Exclude the pictures and repeat all of the data exactly.

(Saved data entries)
※

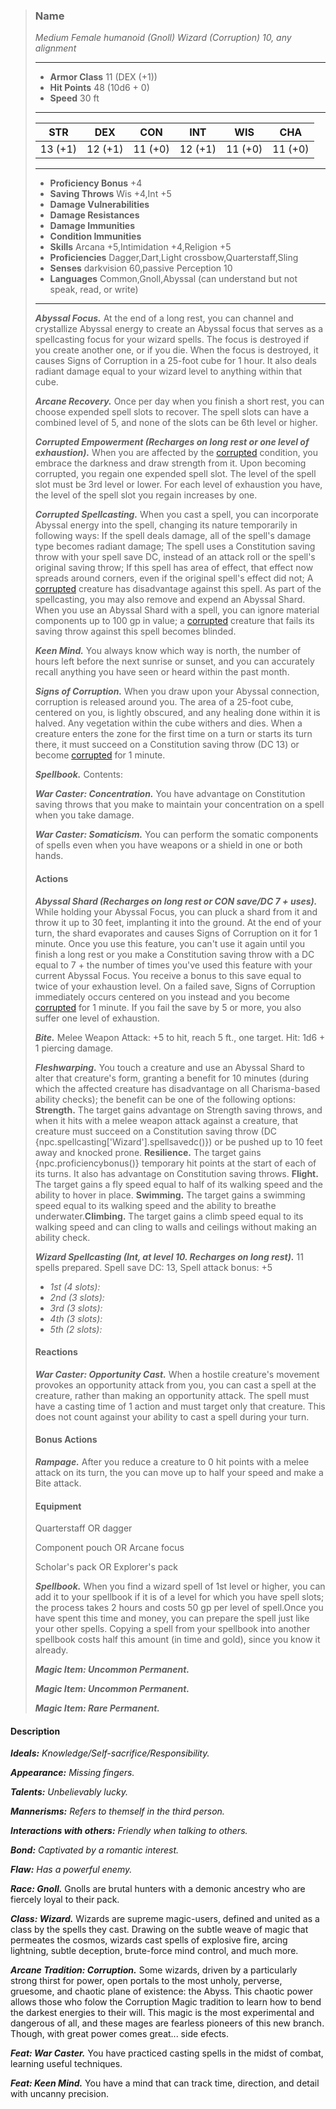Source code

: >### Name
>*Medium Female humanoid (Gnoll) Wizard (Corruption) 10, any alignment*
>___
>- **Armor Class** 11 (DEX (+1))
>- **Hit Points** 48 (10d6 + 0)
>- **Speed** 30 ft
>___
>|**STR**|**DEX**|**CON**|**INT**|**WIS**|**CHA**|
>|:-:|:-:|:-:|:-:|:-:|:-:|
>|13 (+1)|12 (+1)|11 (+0)|12 (+1)|11 (+0)|11 (+0)|
>___
>- **Proficiency Bonus** +4
>- **Saving Throws** Wis +4,Int +5
>- **Damage Vulnerabilities** 
>- **Damage Resistances** 
>- **Damage Immunities** 
>- **Condition Immunities** 
>- **Skills** Arcana +5,Intimidation +4,Religion +5
>- **Proficiencies** Dagger,Dart,Light crossbow,Quarterstaff,Sling
>- **Senses** darkvision 60,passive Perception 10
>- **Languages** Common,Gnoll,Abyssal (can understand but not speak, read, or write)
>___
>***Abyssal Focus.*** At the end of a long rest, you can channel and crystallize Abyssal energy to create an Abyssal focus that serves as a spellcasting focus for your wizard spells. The focus is destroyed if you create another one, or if you die. When the focus is destroyed, it causes Signs of Corruption in a 25-foot cube for 1 hour. It also deals radiant damage equal to your wizard level to anything within that cube.
>
>***Arcane Recovery.*** Once per day when you finish a short rest, you can choose expended spell slots to recover. The spell slots can have a combined level of 5, and none of the slots can be 6th level or higher.
>
>***Corrupted Empowerment (Recharges on long rest or one level of exhaustion).*** When you are affected by the [corrupted](http://azgaarnoth.tedneward.com/conditions/Corrupted) condition, you embrace the darkness and draw strength from it. Upon becoming corrupted, you regain one expended spell slot. The level of the spell slot must be 3rd level or lower. For each level of exhaustion you have, the level of the spell slot you regain increases by one.
>
>***Corrupted Spellcasting.*** When you cast a spell, you can incorporate Abyssal energy into the spell, changing its nature temporarily in following ways: If the spell deals damage, all of the spell's damage type becomes radiant damage; The spell uses a Constitution saving throw with your spell save DC, instead of an attack roll or the spell's original saving throw; If this spell has area of effect, that effect now spreads around corners, even if the original spell's effect did not; A [corrupted](http://azgaarnoth.tedneward.com/conditions/Corrupted) creature has disadvantage against this spell. As part of the spellcasting, you may also remove and expend an Abyssal Shard. When you use an Abyssal Shard with a spell, you can ignore material components up to 100 gp in value; a [corrupted](http://azgaarnoth.tedneward.com/conditions/Corrupted) creature that fails its saving throw against this spell becomes blinded.
>
>***Keen Mind.*** You always know which way is north, the number of hours left before the next sunrise or sunset, and you can accurately recall anything you have seen or heard within the past month.
>
>***Signs of Corruption.*** When you draw upon your Abyssal connection, corruption is released around you. The area of a 25-foot cube, centered on you, is lightly obscured, and any healing done within it is halved. Any vegetation within the cube withers and dies. When a creature enters the zone for the first time on a turn or starts its turn there, it must succeed on a Constitution saving throw (DC 13) or become [corrupted](http://azgaarnoth.tedneward.com/conditions/Corrupted) for 1 minute.
>
>***Spellbook.*** Contents: 
>
>***War Caster: Concentration.*** You have advantage on Constitution saving throws that you make to maintain your concentration on a spell when you take damage.
>
>***War Caster: Somaticism.*** You can perform the somatic components of spells even when you have weapons or a shield in one or both hands.
>
>#### Actions
>***Abyssal Shard (Recharges on long rest or CON save/DC 7 + uses).*** While holding your Abyssal Focus, you can pluck a shard from it and throw it up to 30 feet, implanting it into the ground. At the end of your turn, the shard evaporates and causes Signs of Corruption on it for 1 minute. Once you use this feature, you can't use it again until you finish a long rest or you make a Constitution saving throw with a DC equal to 7 + the number of times you've used this feature with your current Abyssal Focus. You receive a bonus to this save equal to twice of your exhaustion level. On a failed save, Signs of Corruption immediately occurs centered on you instead and you become [corrupted](http://azgaarnoth.tedneward.com/conditions/Corrupted) for 1 minute. If you fail the save by 5 or more, you also suffer one level of exhaustion.
>
>***Bite.*** Melee Weapon Attack: +5 to hit, reach 5 ft., one target. Hit: 1d6 + 1 piercing damage.
>
>***Fleshwarping.*** You touch a creature and use an Abyssal Shard to alter that creature's form, granting a benefit for 10 minutes (during which the affected creature has disadvantage on all Charisma-based ability checks); the benefit can be one of the following options: **Strength.** The target gains advantage on Strength saving throws, and when it hits with a melee weapon attack against a creature, that creature must succeed on a Constitution saving throw (DC {npc.spellcasting['Wizard'].spellsavedc()}) or be pushed up to 10 feet away and knocked prone. **Resilience.** The target gains {npc.proficiencybonus()} temporary hit points at the start of each of its turns. It also has advantage on Constitution saving throws. **Flight.** The target gains a fly speed equal to half of its walking speed and the ability to hover in place. **Swimming.** The target gains a swimming speed equal to its walking speed and the ability to breathe underwater.**Climbing.** The target gains a climb speed equal to its walking speed and can cling to walls and ceilings without making an ability check.
>
>***Wizard Spellcasting (Int, at level 10. Recharges on long rest).*** 11 spells prepared. Spell save DC: 13, Spell attack bonus: +5
>
>* *1st (4 slots):* 
>* *2nd (3 slots):* 
>* *3rd (3 slots):* 
>* *4th (3 slots):* 
>* *5th (2 slots):* 
>
>
>#### Reactions
>***War Caster: Opportunity Cast.*** When a hostile creature's movement provokes an opportunity attack from you, you can cast a spell at the creature, rather than making an opportunity attack. The spell must have a casting time of 1 action and must target only that creature. This does not count against your ability to cast a spell during your turn.
>
>
>#### Bonus Actions
>***Rampage.*** After you reduce a creature to 0 hit points with a melee attack on its turn, the you can move up to half your speed and make a Bite attack.
>
>
>#### Equipment
>Quarterstaff OR dagger
>
>Component pouch OR Arcane focus
>
>Scholar's pack OR Explorer's pack
>
>***Spellbook.*** When you find a wizard spell of 1st level or higher, you can add it to your spellbook if it is of a level for which you have spell slots; the process takes 2 hours and costs 50 gp per level of spell.Once you have spent this time and money, you can prepare the spell just like your other spells. Copying a spell from your spellbook into another spellbook costs half this amount (in time and gold), since you know it already.
>
>***Magic Item: Uncommon Permanent.***
>
>***Magic Item: Uncommon Permanent.***
>
>***Magic Item: Rare Permanent.***
>

#### Description
***Ideals:*** *Knowledge/Self-sacrifice/Responsibility.*

***Appearance:*** *Missing fingers.*

***Talents:*** *Unbelievably lucky.*

***Mannerisms:*** *Refers to themself in the third person.*

***Interactions with others:*** *Friendly when talking to others.*

***Bond:*** *Captivated by a romantic interest.*

***Flaw:*** *Has a powerful enemy.*

***Race: Gnoll.*** Gnolls are brutal hunters with a demonic ancestry who are fiercely loyal to their pack.

***Class: Wizard.*** Wizards are supreme magic-users, defined and united as a class by the spells they cast. Drawing on the subtle weave of magic that permeates the cosmos, wizards cast spells of explosive fire, arcing lightning, subtle deception, brute-force mind control, and much more.

***Arcane Tradition: Corruption.*** Some wizards, driven by a particularly strong thirst for power, open portals to the most unholy, perverse, gruesome, and chaotic plane of existence: the Abyss. This chaotic power allows those who folow the Corruption Magic tradition to learn how to bend the darkest energies to their will. This magic is the most experimental and dangerous of all, and these mages are fearless pioneers of this new branch. Though, with great power comes great... side efects.

***Feat: War Caster.*** You have practiced casting spells in the midst of combat, learning useful techniques.

***Feat: Keen Mind.*** You have a mind that can track time, direction, and detail with uncanny precision.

※

◆ Written reply:
Source code

: >### Name
>*Medium Female humanoid (Gnoll) Wizard (Corruption) 10, any alignment*
>___
>- **Armor Class** 11 (DEX (+1))
>- **Hit Points** 48 (10d6 + 0)
>- **Speed** 30 ft
>___
>|**STR**|**DEX**|**CON**|**INT**|**WIS**|**CHA**|
>|:-:|:-:|:-:|:-:|:-:|:-:|
>|13 (+1)|12 (+1)|11 (+0)|12 (+1)|11 (+0)|11 (+0)|
>___
>- **Proficiency Bonus** +4
>- **Saving Throws** Wis +4,Int +5
>- **Damage Vulnerabilities** 
>- **Damage Resistances** 
>- **Damage Immunities** 
>- **Condition Immunities** 
>- **Skills** Arcana +5,Intimidation +4,Religion +5
>- **Proficiencies** Dagger,Dart,Light crossbow,Quarterstaff,Sling
>- **Senses** darkvision 60,passive Perception 10
>- **Languages** Common,Gnoll,Abyssal (can understand but not speak, read, or write)
>___
>***Abyssal Focus.*** At the end of a long rest, you can channel and crystallize Abyssal energy to create an Abyssal focus that serves as a spellcasting focus for your wizard spells. The focus is destroyed if you create another one, or if you die. When the focus is destroyed, it causes Signs of Corruption in a 25-foot cube for 1 hour. It also deals radiant damage equal to your wizard level to anything within that cube.
>
>***Arcane Recovery.*** Once per day when you finish a short rest, you can choose expended spell slots to recover. The spell slots can have a combined level of 5, and none of the slots can be 6th level or higher.
>
>***Corrupted Empowerment (Recharges on long rest or one level of exhaustion).*** When you are affected by the [corrupted](http://azgaarnoth.tedneward.com/conditions/Corrupted) condition, you embrace the darkness and draw strength from it. Upon becoming corrupted, you regain one expended spell slot. The level of the spell slot must be 3rd level or lower. For each level of exhaustion you have, the level of the spell slot you regain increases by one.
>
>***Corrupted Spellcasting.*** When you cast a spell, you can incorporate Abyssal energy into the spell, changing its nature temporarily in following ways: If the spell deals damage, all of the spell's damage type becomes radiant damage; The spell uses a Constitution saving throw with your spell save DC, instead of an attack roll or the spell's original saving throw; If this spell has area of effect, that effect now spreads around corners, even if the original spell's effect did not; A [corrupted](http://azgaarnoth.tedneward.com/conditions/Corrupted) creature has disadvantage against this spell. As part of the spellcasting, you may also remove and expend an Abyssal Shard. When you use an Abyssal Shard with a spell, you can ignore material components up to 100 gp in value; a [corrupted](http://azgaarnoth.tedneward.com/conditions/Corrupted) creature that fails its saving throw against this spell becomes blinded.
>
>***Keen Mind.*** You always know which way is north, the number of hours left before the next sunrise or sunset, and you can accurately recall anything you have seen or heard within the past month.
>
>***Signs of Corruption.*** When you draw upon your Abyssal connection, corruption is released around you. The area of a 25-foot cube, centered on you, is lightly obscured, and any healing done within it is halved. Any vegetation within the cube withers and dies. When a creature enters the zone for the first time on a turn or starts its turn there, it must succeed on a Constitution saving throw (DC 13) or become [corrupted](http://azgaarnoth.tedneward.com/conditions/Corrupted) for 1 minute.
>
>***Spellbook.*** Contents: 
>
>***War Caster: Concentration.*** You have advantage on Constitution saving throws that you make to maintain your concentration on a spell when you take damage.
>
>***War Caster: Somaticism.*** You can perform the somatic components of spells even when you have weapons or a shield in one or both hands.
>
>#### Actions
>***Abyssal Shard (Recharges on long rest or CON save/DC 7 + uses).*** While holding your Abyssal Focus, you can pluck a shard from it and throw it up to 30 feet, implanting it into the ground. At the end of your turn, the shard evaporates and causes Signs of Corruption on it for 1 minute. Once you use this feature, you can't use it again until you finish a long rest or you make a Constitution saving throw with a DC equal to 7 + the number of times you've used this feature with your current Abyssal Focus. You receive a bonus to this save equal to twice of your exhaustion level. On a failed save, Signs of Corruption immediately occurs centered on you instead and you become [corrupted](http://azgaarnoth.tedneward.com/conditions/Corrupted) for 1 minute. If you fail the save by 5 or more, you also suffer one level of exhaustion.
>
>***Bite.*** Melee Weapon Attack: +5 to hit, reach 5 ft., one target. Hit: 1d6 + 1 piercing damage.
>
>***Fleshwarping.*** You touch a creature and use an Abyssal Shard to alter that creature's form, granting a benefit for 10 minutes (during which the affected creature has disadvantage on all Charisma-based ability checks); the benefit can be one of the following options: **Strength.** The target gains advantage on Strength saving throws, and when it hits with a melee weapon attack against a creature, that creature must succeed on a Constitution saving throw (DC {npc.spellcasting['Wizard'].spellsavedc()}) or be pushed up to 10 feet away and knocked prone. **Resilience.** The target gains {npc.proficiencybonus()} temporary hit points at the start of each of its turns. It also has advantage on Constitution saving throws. **Flight.** The target gains a fly speed equal to half of its walking speed and the ability to hover in place. **Swimming.** The target gains a swimming speed equal to its walking speed and the ability to breathe underwater.**Climbing.** The target gains a climb speed equal to its walking speed and can cling to walls and ceilings without making an ability check.
>
>***Wizard Spellcasting (Int, at level 10. Recharges on long rest).*** 11 spells prepared. Spell save DC: 13, Spell attack bonus: +5
>
>* *1st (4 slots):* 
>* *2nd (3 slots):* 
>* *3rd (3 slots):* 
>* *4th (3 slots):* 
>* *5th (2 slots):* 
>
>
>#### Reactions
>***War Caster: Opportunity Cast.*** When a hostile creature's movement provokes an opportunity attack from you, you can cast a spell at the creature, rather than making an opportunity attack. The spell must have a casting time of 1 action and must target only that creature. This does not count against your ability to cast a spell during your turn.
>
>
>#### Bonus Actions
>***Rampage.*** After you reduce a creature to 0 hit points with a melee attack on its turn, the you can move up to half your speed and make a Bite attack.
>
>
>#### Equipment
>Quarterstaff OR dagger
>
>Component pouch OR Arcane focus
>
>Scholar's pack OR Explorer's pack
>
>***Spellbook.*** When you find a wizard spell of 1st level or higher, you can add it to your spellbook if it is of a level for which you have spell slots; the process takes 2 hours and costs 50 gp per level of spell.Once you have spent this time and money, you can prepare the spell just like your other spells. Copying a spell from your spellbook into another spellbook costs half this amount (in time and gold), since you know it already.
>
>***Magic Item: Uncommon Permanent.***
>
>***Magic Item: Uncommon Permanent.***
>
>***Magic Item: Rare Permanent.***
>

#### Description
***Ideals:*** *Knowledge/Self-sacrifice/Responsibility.*

***Appearance:*** *Missing fingers.*

***Talents:*** *Unbelievably lucky.*

***Mannerisms:*** *Refers to themself in the third person.*

***Interactions with others:*** *Friendly when talking to others.*

***Bond:*** *Captivated by a romantic interest.*

***Flaw:*** *Has a powerful enemy.*

***Race: Gnoll.*** Gnolls are brutal hunters with a demonic ancestry who are fiercely loyal to their pack.

***Class: Wizard.*** Wizards are supreme magic-users, defined and united as a class by the spells they cast. Drawing on the subtle weave of magic that permeates the cosmos, wizards cast spells of explosive fire, arcing lightning, subtle deception, brute-force mind control, and much more.

***Arcane Tradition: Corruption.*** Some wizards, driven by a particularly strong thirst for power, open portals to the most unholy, perverse, gruesome, and chaotic plane of existence: the Abyss. This chaotic power allows those who folow the Corruption Magic tradition to learn how to bend the darkest energies to their will. This magic is the most experimental and dangerous of all, and these mages are fearless pioneers of this new branch. Though, with great power comes great... side efects.

***Feat: War Caster.*** You have practiced casting spells in the midst of combat, learning useful techniques.

***Feat: Keen Mind.*** You have a mind that can track time, direction, and detail with uncanny precision.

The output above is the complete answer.